Following the JISC seminar last week on persistent identifiers (#jiscpid on Twitter) there was some discussion about DOI and its role within a Linked Data context. John Erickson has responded with a very thoughtful post DOIs, URIs and Cool Resolution, which ably summarizes how the current problem with DOI in that the way the DOI is is implemented by the handle HTTP proxy may not have kept pace with actual HTTP developments. (For example, John notes that the proxy is not capable of dealing with 'Accept' headers.) He has proposed a solution, and the post has attracted several comments.

I just wanted to offer here the above diagram in an attempt to corral some of the various facets relating to DOI that I am aware of. I realize that this may seem like an open invitation to flame on - and this is a very preliminary draft - but ... be kind!

So, this may be totally off the wall but it represents my best understanding of DOI as used by CrossRef.

I have distinguished three main contexts:

  1. Generic Data - A generalized information context where the an object is identified with a DOI, an identifier system that is currently being ratified through the ISO process. This is the raw DOI number. (This definitely is not a first class object on the Web as it has no URI.)
  2. Web Data - An online information context (here I use the term 'Web' in its widest sense) where resources are identified by URI (not necessarily an HTTP URI). Here DOI is represented under two URI schemes: 'doi:' (unregistered but preferred by CrossRef), and 'info:' (registered and available for general URI use). Also it has a presence on the Web via an HTTP proxy (dx.doi.org) URL where it is used as a slug to create a permalink (as listed at 'A'). A simple HTTP redirect is used (with status code 302) to turn this permalink into the publisher response page http://example/1. (Note that typically a second redirect will occur on the publisher platform, here shown by the redirect to http://example/2.)
  3. Linked Data - An online information context where resources are identified by HTTP URI and conform to Linked Data principles. Now this is where there is a tension arises between the common publisher perspective and the strict semantic viewpoint. Implicit in the general Web context given above was the notion that the permalink ('A') was somehow related to the abstract object and the redirection service applied to it associated the abstract resource with concrete representations of the object.
So how do we relate the DOI HTTP URI with the abstract ('work') identifier listed at 'D' in the diagram?

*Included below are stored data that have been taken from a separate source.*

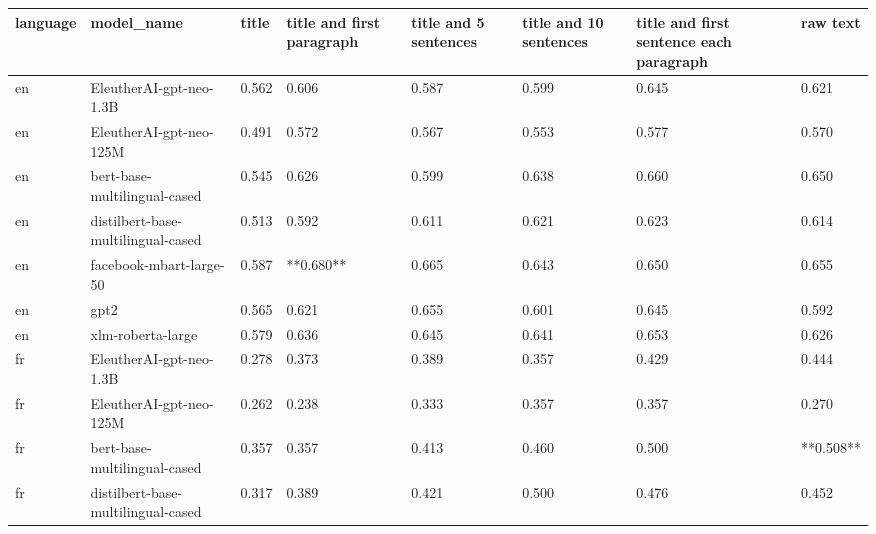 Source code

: \begin{tabular}{llllllll}
\toprule
language &                         model\_name & title & title and first paragraph & title and 5 sentences & title and 10 sentences & title and first sentence each paragraph &  raw text \\
\midrule
      en &            EleutherAI-gpt-neo-1.3B & 0.562 &                     0.606 &                 0.587 &                  0.599 &                                   0.645 &     0.621 \\
      en &            EleutherAI-gpt-neo-125M & 0.491 &                     0.572 &                 0.567 &                  0.553 &                                   0.577 &     0.570 \\
      en &       bert-base-multilingual-cased & 0.545 &                     0.626 &                 0.599 &                  0.638 &                                   0.660 &     0.650 \\
      en & distilbert-base-multilingual-cased & 0.513 &                     0.592 &                 0.611 &                  0.621 &                                   0.623 &     0.614 \\
      en &            facebook-mbart-large-50 & 0.587 &                 **0.680** &                 0.665 &                  0.643 &                                   0.650 &     0.655 \\
      en &                               gpt2 & 0.565 &                     0.621 &                 0.655 &                  0.601 &                                   0.645 &     0.592 \\
      en &                  xlm-roberta-large & 0.579 &                     0.636 &                 0.645 &                  0.641 &                                   0.653 &     0.626 \\
      fr &            EleutherAI-gpt-neo-1.3B & 0.278 &                     0.373 &                 0.389 &                  0.357 &                                   0.429 &     0.444 \\
      fr &            EleutherAI-gpt-neo-125M & 0.262 &                     0.238 &                 0.333 &                  0.357 &                                   0.357 &     0.270 \\
      fr &       bert-base-multilingual-cased & 0.357 &                     0.357 &                 0.413 &                  0.460 &                                   0.500 & **0.508** \\
      fr & distilbert-base-multilingual-cased & 0.317 &                     0.389 &                 0.421 &                  0.500 &                                   0.476 &     0.452 \\

\end{tabular}

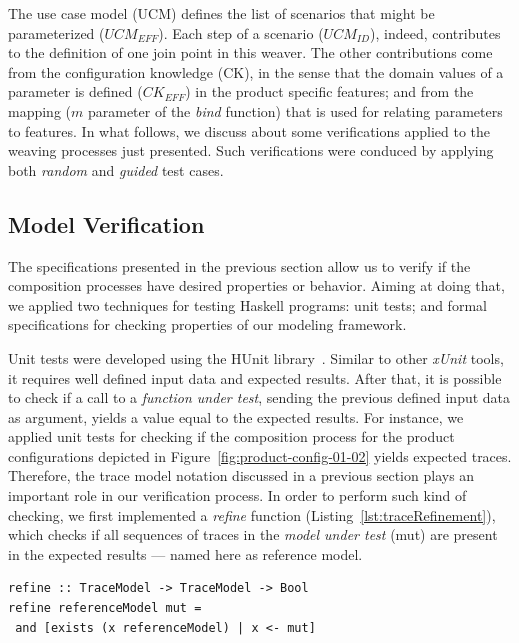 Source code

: \documentclass{acm_proc_article-sp}
\begin{document}
The use case model (UCM) defines the list of scenarios that might be parameterized ($UCM_{EFF}$). Each step of a scenario ($UCM_{ID}$), indeed, contributes to the definition of one join point in this weaver. The 
other contributions come from the configuration knowledge (CK), in the sense that the domain values 
of a parameter is defined ($CK_{EFF}$) in the product specific features; and from the mapping ($m$ parameter of the \emph{bind} function) that is used for relating parameters to features. 
In what follows, we discuss about some verifications applied to the weaving processes just presented. Such verifications were conduced by applying both \emph{random} and \emph{guided} test cases.

\subsection{Model Verification}\label{sub:model-verification}

The specifications presented in the 
previous section allow us to verify if the composition 
processes have desired properties or behavior. 
Aiming at doing that, we applied two techniques for testing 
Haskell programs: unit tests; and 
formal specifications for checking properties of our modeling 
framework. 

Unit tests were developed using the HUnit library~\cite{hunit-tutorial}. 
Similar to other \emph{xUnit} tools, it requires well defined input data and 
expected results. After that, it is possible to check if 
a call to a \emph{function under test}, sending the previous defined input data as 
argument, yields a value equal to the expected results. 
For instance, we applied unit tests for checking if the composition process 
for the product configurations depicted in Figure~\ref{fig:product-config-01-02} 
yields expected traces. Therefore, the trace model notation discussed in 
a previous section plays an important role in our verification process. 
In order to perform such kind of checking, we first implemented 
a \emph{refine} function (Listing~\ref{lst:traceRefinement}), 
which checks if all sequences of traces in the \emph{model under test} (mut) are 
present in the expected results --- named here as reference model. 

\begin{lstlisting}[belowskip=10pt,frame=tb,caption={The \emph{traceRefinement} function},label=lst:traceRefinement]
refine :: TraceModel -> TraceModel -> Bool
refine referenceModel mut = 
 and [exists (x referenceModel) | x <- mut]
\end{lstlisting}
\end{document}
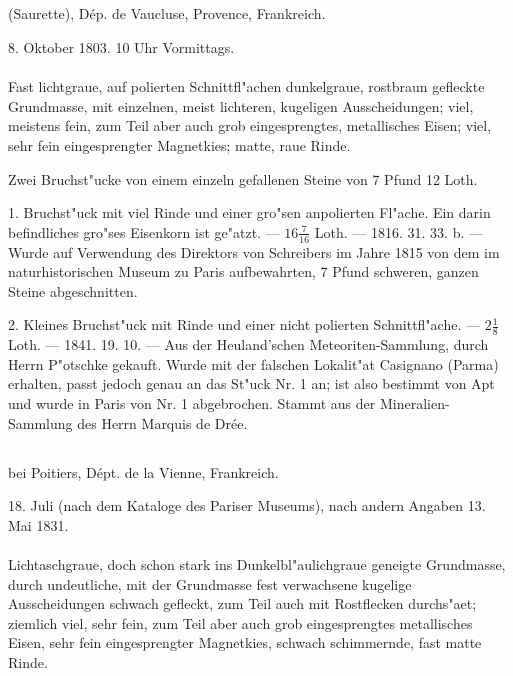 \documentclass[a4paper, 11pt, oneside, polutonikogreek, german]{article}
\begin{document}
\subsection{}
\begin{center}

(Saurette), Dép. de Vaucluse, Provence, Frankreich.

8. Oktober 1803. 10 Uhr Vormittags.
\end{center}
\paragraph{}
Fast lichtgraue, auf polierten Schnittfl"achen dunkelgraue, rostbraun gefleckte Grundmasse, mit einzelnen, meist lichteren, kugeligen Ausscheidungen; viel, meistens fein, zum Teil aber auch grob eingesprengtes, metallisches Eisen; viel, sehr fein eingesprengter Magnetkies; matte, raue Rinde.

Zwei Bruchst"ucke von einem einzeln gefallenen Steine von 7 Pfund 12 Loth.

1. Bruchst"uck mit viel Rinde und einer gro"sen anpolierten Fl"ache. Ein darin befindliches gro"ses Eisenkorn ist ge"atzt. --- $\mathfrak{16\frac{7}{16}}$ Loth. --- 1816. 31. 33. b. --- Wurde auf Verwendung des Direktors von Schreibers im Jahre 1815 von dem im naturhistorischen Museum zu Paris aufbewahrten, 7 Pfund schweren, ganzen Steine abgeschnitten.

2. Kleines Bruchst"uck mit Rinde und einer nicht polierten Schnittfl"ache. --- $\mathfrak{2\frac{1}{8}}$ Loth. --- 1841. 19. 10. --- Aus der Heuland'schen Meteoriten-Sammlung, durch Herrn P"otschke gekauft. Wurde mit der falschen Lokalit"at Casignano (Parma) erhalten, passt jedoch genau an das St"uck Nr. 1 an; ist also bestimmt von Apt und wurde in Paris von Nr. 1 abgebrochen. Stammt aus der Mineralien-Sammlung des Herrn Marquis de Drée.
\subsection[\swabfamily {Vouillé.}]{}
\begin{center}

bei Poitiers, Dépt. de la Vienne, Frankreich.

18. Juli (nach dem Kataloge des Pariser Museums), nach andern Angaben 13. Mai 1831.
\end{center}
\paragraph{}
Lichtaschgraue, doch schon stark ins Dunkelbl"aulichgraue geneigte Grundmasse, durch undeutliche, mit der Grundmasse fest verwachsene kugelige Ausscheidungen schwach gefleckt, zum Teil auch mit Rostflecken durchs"aet; ziemlich viel, sehr fein, zum Teil aber auch grob eingesprengtes metallisches Eisen, sehr fein eingesprengter Magnetkies, schwach schimmernde, fast matte Rinde.
\end{document}

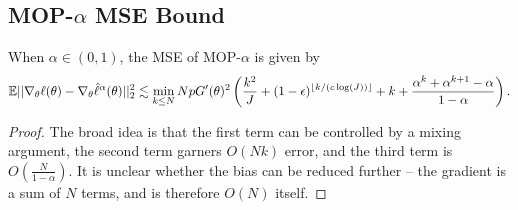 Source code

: \subsection{MOP-$\alpha$ MSE Bound}

\begin{thm}
    When $\alpha \in (0,1)$, the MSE of MOP-$\alpha$ is given by
    \begin{equation}
        \mathbb{E}||\nabla_\theta\ell(\theta) - \nabla_\theta \hat\ell^\alpha(\theta)||_2^2 \lesssim \min_{k \leq N} NpG'(\theta)^2\left(\frac{k^2}{J}+(1-\epsilon)^{\lfloor k/(c\log(J)) \rfloor}+k+\frac{\alpha^k  + \alpha^{k+1} - \alpha}{1-\alpha}\right).
    \end{equation}
\end{thm}

\begin{proof}
    
The broad idea is that the first term can be controlled by a mixing argument, the second term garners $O(Nk)$ error, and the third term is $O\left(\frac{N}{1-\alpha}\right)$. It is unclear whether the bias can be reduced further -- the gradient is a sum of $N$ terms, and is therefore $O(N)$ itself. 


\end{proof}
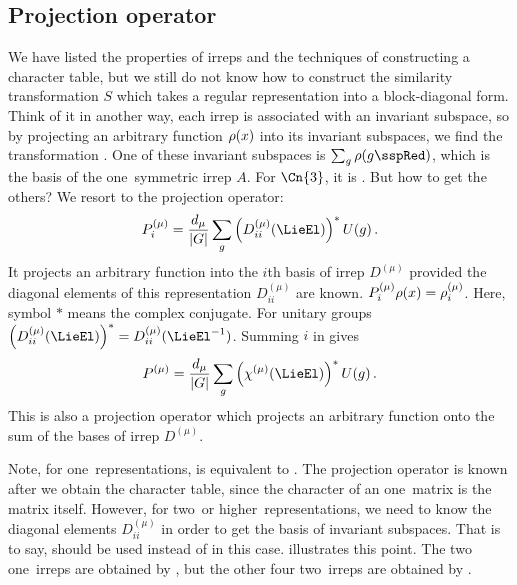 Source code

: 
\subsection{Projection operator}
We have listed the properties of irreps and the
techniques of constructing a character table, but we still do not know how to
construct the similarity transformation $S$ which takes a regular representation into a
block-diagonal form. Think of it in another way,
each irrep is associated with an invariant subspace, so by
projecting an arbitrary function $\rho(x)$ into its invariant subspaces, we
find the transformation .
One of these invariant subspaces is $\sum_g \rho(g\sspRed)$, which is the basis of
the one\dmn\ symmetric irrep $A$. For $\Cn{3}$, it is .
But how to get the others? We resort to the projection operator:
\begin{equation}
  \label{eq:projecIrre}
  P^{(\mu)}_{i} = \frac{d_\mu}{|G|}\sum_g \left(D^{(\mu)}_{ii} (\LieEl)\right)^* U(g)
  \,.
\end{equation}
It projects an arbitrary function into the $i$th basis of irrep
$D^{(\mu)}$ provided the diagonal elements of this representation
$D^{(\mu)}_{ii}$ are known. $ P^{(\mu)}_{i} \rho(x) = \rho^{(\mu)}_i$.
Here, symbol $*$ means the complex conjugate. For unitary groups
$\left(D^{(\mu)}_{ii} (\LieEl)\right)^* = D^{(\mu)}_{ii} (\LieEl^{-1})$.
Summing $i$ in  gives
\begin{equation}
  \label{eq:projectSum}
  P^{(\mu)} = \frac{d_\mu}{|G|}\sum_g \left(\chi^{(\mu)}(\LieEl)\right)^*U(g)
  \,.
\end{equation}
This is also a projection operator which projects an arbitrary function onto
the sum of the bases of irrep $D^{(\mu)}$.

Note, for one\dmn\ representations, 
is equivalent to . The projection operator is
known after we obtain
the character table, since the character of an one\dmn\ matrix is the matrix itself.
However, for two\dmn\ or higher\dmn\ representations, we need to know the
diagonal elements $D^{(\mu)}_{ii}$ in order to get the basis of invariant subspaces. That is to say,
 should be used instead of  in this case.
 illustrates this point. The two one\dmn\ irreps are obtained
by , but the other four two\dmn\ irreps are obtained by
.

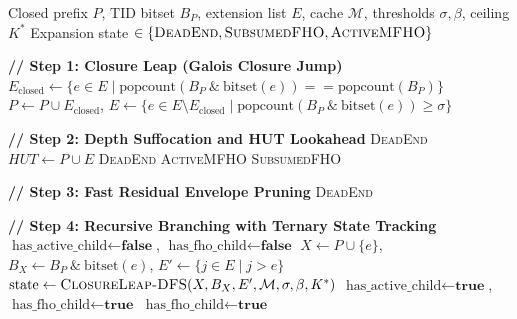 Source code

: \documentclass[runningheads,orivec]{llncs}
\newcommand{\supp}{\operatorname{sup}}
\newcommand{\aocc}{\operatorname{aocc}}
\begin{document}
\begin{algorithm}[htbp]
\caption{\textsc{ClosureLeap-DFS}}
\label{alg:dfs}
\begin{algorithmic}[1]
\footnotesize
\setlength{\itemsep}{0pt}
\linespread{0.90}\selectfont
\Require Closed prefix $P$, TID bitset $B_P$, extension list $E$, cache $\mathcal{M}$, thresholds $\sigma, \beta$, ceiling $K^*$
\Ensure Expansion state $\in \{\textsc{DeadEnd}, \textsc{SubsumedFHO}, \textsc{ActiveMFHO}\}$

\State \textbf{// Step 1: Closure Leap (Galois Closure Jump)} 
\State $E_{\mathrm{closed}} \gets \{e \in E \mid \text{popcount}(B_P \ \& \ \text{bitset}(e)) == \text{popcount}(B_P)\}$
\State $P \gets P \cup E_{\mathrm{closed}}$, \quad $E \gets \{e \in E \setminus E_{\mathrm{closed}} \mid \text{popcount}(B_P \ \& \ \text{bitset}(e)) \ge \sigma\}$

\State \textbf{// Step 2: Depth Suffocation and HUT Lookahead} 
 \Return \textsc{DeadEnd} \EndIf {}
\State $HUT \gets P \cup E$
 \Return \textsc{DeadEnd} \EndIf {}
\If{$\supp(HUT) \ge \sigma$ \textbf{and} $\aocc(HUT) \ge \beta$} 
        \State {}
        \State \Return \textsc{ActiveMFHO} 
    \Else
        \State \Return \textsc{SubsumedFHO} 
    \EndIf
\EndIf

\State \textbf{// Step 3: Fast Residual Envelope Pruning} 
 \Return \textsc{DeadEnd} \EndIf

\State \textbf{// Step 4: Recursive Branching with Ternary State Tracking}
\State $\text{has\_active\_child} \gets \textbf{false}$, \quad $\text{has\_fho\_child} \gets \textbf{false}$
    \State $X \gets P \cup \{e\}$, \quad $B_X \gets B_P \ \& \ \text{bitset}(e)$, \quad $E' \gets \{j \in E \mid j > e\}$
    \State $\text{state} \gets \Call{ClosureLeap-DFS}{X, B_X, E', \mathcal{M}, \sigma, \beta, K^*}$
        \State $\text{has\_active\_child} \gets \textbf{true}$, \quad $\text{has\_fho\_child} \gets \textbf{true}$
        \State $\text{has\_fho\_child} \gets \textbf{true}$
    \EndIf
\EndFor


\end{algorithmic}
\end{algorithm}
\end{document}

Well the Architecture of the World Wide Web recognizes two distinct classes of resources: Information Resources (IR) and Non-Information Resources (NR). (Note: Only the term 'information resource' is used in AWWW.) IR are those that can be directly retrieved using HTTP, whereas NR are not directly retrievable but have an associated description which is retrievable and is itself a proxy for the real world object.

So either the HTTP URI denotes an IR (as listed at 'B') and is resolved (through HTTP status code '302 Found') to a default representation, which is the view that the Linked Data community would currently have of DOI. But this is at odds with what the CrossRef position which regards DOI as identifying the abstract work. Alternately to fit better the CrossRef model of DOI the HTTP URI would denote an NR (as listed at 'A') which would be resolved (through HTTP status code '303 See Other') to an associated description - a publisher response page.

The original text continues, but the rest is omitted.